Escape Plan: The Extractors received negative reviews, though they were an improvement over the previous film's reception. With a smaller production budget of $3.6 million, it grossed $1.8 million theatrically in some countries and was successful in the home market, having domestically grossed $2.9 million.

==Plot==
After touring factory locations in Mansfield, Ohio for her father's company, Hong Kong-based Zhang Innovations, Daya Zhang and her entourage are abducted by terrorists despite her bodyguard and head of security Bao Yung attempting to fight them off. The kidnappers leave Yung unconscious with a USB flash drive addressed to security expert Ray Breslin.

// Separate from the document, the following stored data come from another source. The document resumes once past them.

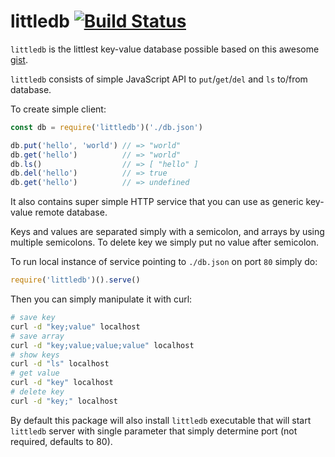 # littledb [![Build Status](https://travis-ci.org/deathbeam/littledb.svg?branch=master)](https://travis-ci.org/deathbeam/littledb)

`littledb` is the littlest key-value database possible based on this
awesome [gist](https://gist.github.com/brandonb927/9587436).

`littledb` consists of simple JavaScript API to `put`/`get`/`del` and `ls`
to/from database. 

To create simple client:

```javascript
const db = require('littledb')('./db.json')

db.put('hello', 'world') // => "world"
db.get('hello')          // => "world"
db.ls()                  // => [ "hello" ]
db.del('hello')          // => true
db.get('hello')          // => undefined
```

It also contains super simple HTTP service that you can use as generic key-value
remote database.

Keys and values are separated simply with a semicolon, and arrays by
using multiple semicolons.
To delete key we simply put no value after semicolon.

To run local instance of service pointing to `./db.json` on port `80` simply do:

```javascript
require('littledb')().serve()
```

Then you can simply manipulate it with curl:


```sh
# save key
curl -d "key;value" localhost  
# save array
curl -d "key;value;value;value" localhost  
# show keys
curl -d "ls" localhost  
# get value
curl -d "key" localhost  
# delete key
curl -d "key;" localhost
```

By default this package will also install `littledb` executable that will
start `littledb` server with single parameter that simply determine port
(not required, defaults to 80). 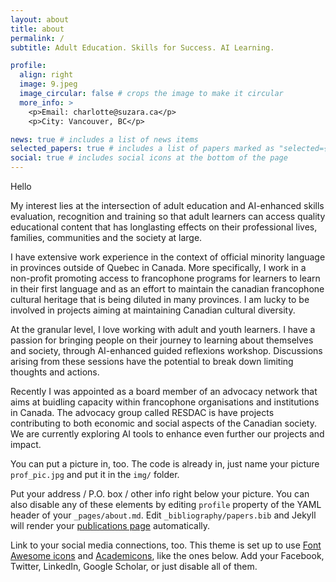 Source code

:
 ```yaml
---
layout: about
title: about
permalink: /
subtitle: Adult Education. Skills for Success. AI Learning.

profile:
  align: right
  image: 9.jpeg
  image_circular: false # crops the image to make it circular
  more_info: >
    <p>Email: charlotte@suzara.ca</p>
    <p>City: Vancouver, BC</p>

news: true # includes a list of news items
selected_papers: true # includes a list of papers marked as "selected={true}"
social: true # includes social icons at the bottom of the page
---
```


Hello

My interest lies at the intersection of adult education and AI-enhanced skills evaluation, recognition and training so that adult learners can access quality educational content that has longlasting effects on their professional lives, families, communities and the society at large.

I have extensive work experience in the context of official minority language in provinces outside of Quebec in Canada. More specifically, I work in a non-profit promoting access to francophone programs for learners to learn in their first language and as an effort to maintain the canadian francophone cultural heritage that is being diluted in many provinces. I am lucky to be involved in projects aiming at maintaining Canadian cultural diversity.

At the granular level, I love working with adult and youth learners. I have a passion for bringing people on their journey to learning about themselves and society, through AI-enhanced guided reflexions workshop. Discussions arising from these sessions have the potential to break down limiting thoughts and actions.

Recently I was appointed as a board member of an advocacy network that aims at buidling capacity within francophone organisations and institutions in Canada. The advocacy group called RESDAC is have projects contributing to both economic and social aspects of the Canadian society. We are currently exploring AI tools to enhance even further our projects and impact.

You can put a picture in, too. The code is already in, just name your picture `prof_pic.jpg` and put it in the `img/` folder.

Put your address / P.O. box / other info right below your picture. You can also disable any of these elements by editing `profile` property of the YAML header of your `_pages/about.md`. Edit `_bibliography/papers.bib` and Jekyll will render your [publications page](/al-folio/publications/) automatically.

Link to your social media connections, too. This theme is set up to use [Font Awesome icons](https://fontawesome.com/) and [Academicons](https://jpswalsh.github.io/academicons/), like the ones below. Add your Facebook, Twitter, LinkedIn, Google Scholar, or just disable all of them.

In Los Angeles, Breslin crosses paths with Shen Lo, a former Zhang Innovations bodyguard. Both men are after Daya's father Wu Zhang, whose company is responsible for building covert prisons around the world. They meet with Breslin's associates – his girlfriend Abigail, Hush, and Jules – when Yung arrives with the flash drive. It contains a video message from Lester Clark, Jr., Daya's kidnapper and the son of Breslin's former partner; in business with Zhang, Lester, Sr. betrayed Breslin and was sent to his death.

Breslin reaches out to Trent DeRosa, an associate, and they trace the video to a prison compound in Latvia known as “Devil's Station”. Abigail is also abducted, and Wu, having arrived in Mansfield to meet with police, receives a video call from Lester. Seeking revenge for his father's downfall, Lester demands a $700 million ransom, and executes a hostage. Breslin, DeRosa, Jules, Shen, and Yung depart for Latvia to rescue Daya and Abigail.

When Lester threatens the prisoners and kills a hostage, Wong, Zhang Innovations' technology analyst, agrees to give him access to Zhang's technology. Hush surveils the prison by drone, and its thermal imaging camera reveals Lester has created his own black site. Breslin infiltrates the compound through the sewers while Shen and Yung approach the outer walls. Alerted to their presence, Lester leaves Daya atop the wall as bait. Realizing Lester is leading them into a trap, Shen tries to hold position and wait for Breslin, but Yung charges recklessly ahead, and he and Shen are subdued by land mines and kidnapped. Lester reveals that the flash drive was a tracker that led his men to Abigail, and deduces that Shen and Daya are in love. He shoots Yung and taunts Breslin by video call before slitting Abigail's neck with a knife.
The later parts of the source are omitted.